Companies Act, 1956
Sec 316
- Number of companies of which one
person may be appointed managing director.
(1) No public company and no private company
which is a subsidiary of a public company shall, after the commencement of this
Act, appoint or employ any person as managing director, if he is either the
managing director or the manager of any other company (including a private
company which is not a subsidiary of a public company), except as provided in
sub-section (2).
(2) A public company or a private company which
is a subsidiary of a public company may appoint or employ a person as its
managing director, if he is the managing director or manager of one, and of not
more than one, other company (including a private company which is not a
subsidiary of a public company:
Provided that such appointment or employment is
made or approved by a resolution passed at a meeting of the Board with the
consent of all the directors present at the meeting and of which meeting, and
of the resolution to be moved thereat, specific notice has been given to all
the directors then in India.
(3) Where, at the commencement of this Act,
any person is holding the office either of managing director or of manager in
more than two companies of which each one or at least one is a public company
or a private company which is a subsidiary of a public company, he shall,
within one year from the commencement of the Companies (Amendment) Act, 1960
(65 of 1960), choose not more than two of those companies as companies in which
he wishes to continue to hold the office of managing director or manager, as
the case may be; and the provisions of clauses (b) and (c) of sub-section (1)
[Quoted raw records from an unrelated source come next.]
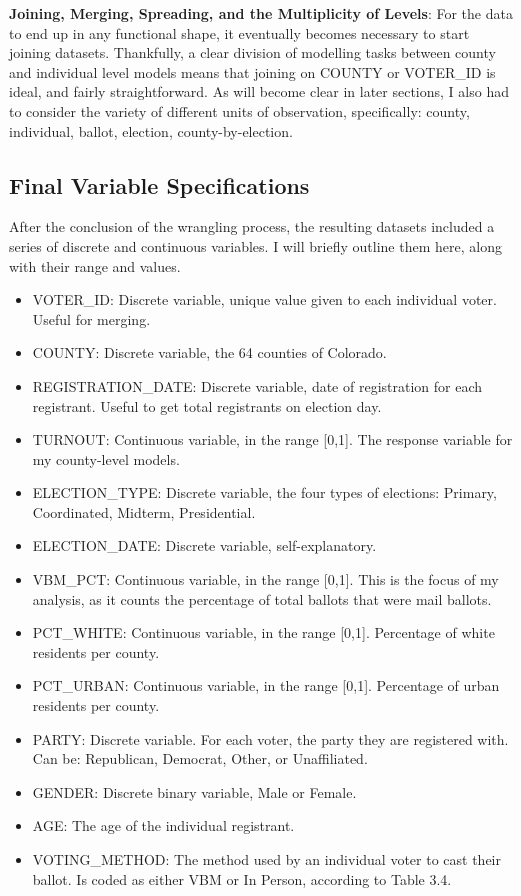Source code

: \documentclass[12pt,twoside]{reedthesis}
\providecommand{\tightlist}{%
  \setlength{\itemsep}{0pt}\setlength{\parskip}{0pt}}
\begin{document}
  \textbf{Joining, Merging, Spreading, and the Multiplicity of Levels}:
  For the data to end up in any functional shape, it eventually becomes
  necessary to start joining datasets. Thankfully, a clear division of
  modelling tasks between county and individual level models means that
  joining on COUNTY or VOTER\_ID is ideal, and fairly straightforward. As
  will become clear in later sections, I also had to consider the variety
  of different units of observation, specifically: county, individual,
  ballot, election, county-by-election.
  
  \subsection{Final Variable
  Specifications}\label{final-variable-specifications}
  
  After the conclusion of the wrangling process, the resulting datasets
  included a series of discrete and continuous variables. I will briefly
  outline them here, along with their range and values.
  
  \begin{itemize}
  \tightlist
  \item
    VOTER\_ID: Discrete variable, unique value given to each individual
    voter. Useful for merging.
  \item
    COUNTY: Discrete variable, the 64 counties of Colorado.
  \item
    REGISTRATION\_DATE: Discrete variable, date of registration for each
    registrant. Useful to get total registrants on election day.
  \item
    TURNOUT: Continuous variable, in the range {[}0,1{]}. The response
    variable for my county-level models.
  \item
    ELECTION\_TYPE: Discrete variable, the four types of elections:
    Primary, Coordinated, Midterm, Presidential.
  \item
    ELECTION\_DATE: Discrete variable, self-explanatory.
  \item
    VBM\_PCT: Continuous variable, in the range {[}0,1{]}. This is the
    focus of my analysis, as it counts the percentage of total ballots
    that were mail ballots.
  \item
    PCT\_WHITE: Continuous variable, in the range {[}0,1{]}. Percentage of
    white residents per county.
  \item
    PCT\_URBAN: Continuous variable, in the range {[}0,1{]}. Percentage of
    urban residents per county.
  \item
    PARTY: Discrete variable. For each voter, the party they are
    registered with. Can be: Republican, Democrat, Other, or Unaffiliated.
  \item
    GENDER: Discrete binary variable, Male or Female.
  \item
    AGE: The age of the individual registrant.
  \item
    VOTING\_METHOD: The method used by an individual voter to cast their
    ballot. Is coded as either VBM or In Person, according to Table 3.4.
  \end{itemize}
  
\end{document}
and of sub-sections (2) and (3) of section 276 shall apply mutatis mutandis in
relation to this case, as those provisions apply in relation to the case of a
director.
(4) Notwithstanding anything contained in
sub-sections (1) to (3), the Central Government may, by order, permit any
person to be appointed as a managing director of more than two companies if the
Central Government is satisfied that it is necessary that the companies should,
for their proper working function as a single unit and have a common managing
director.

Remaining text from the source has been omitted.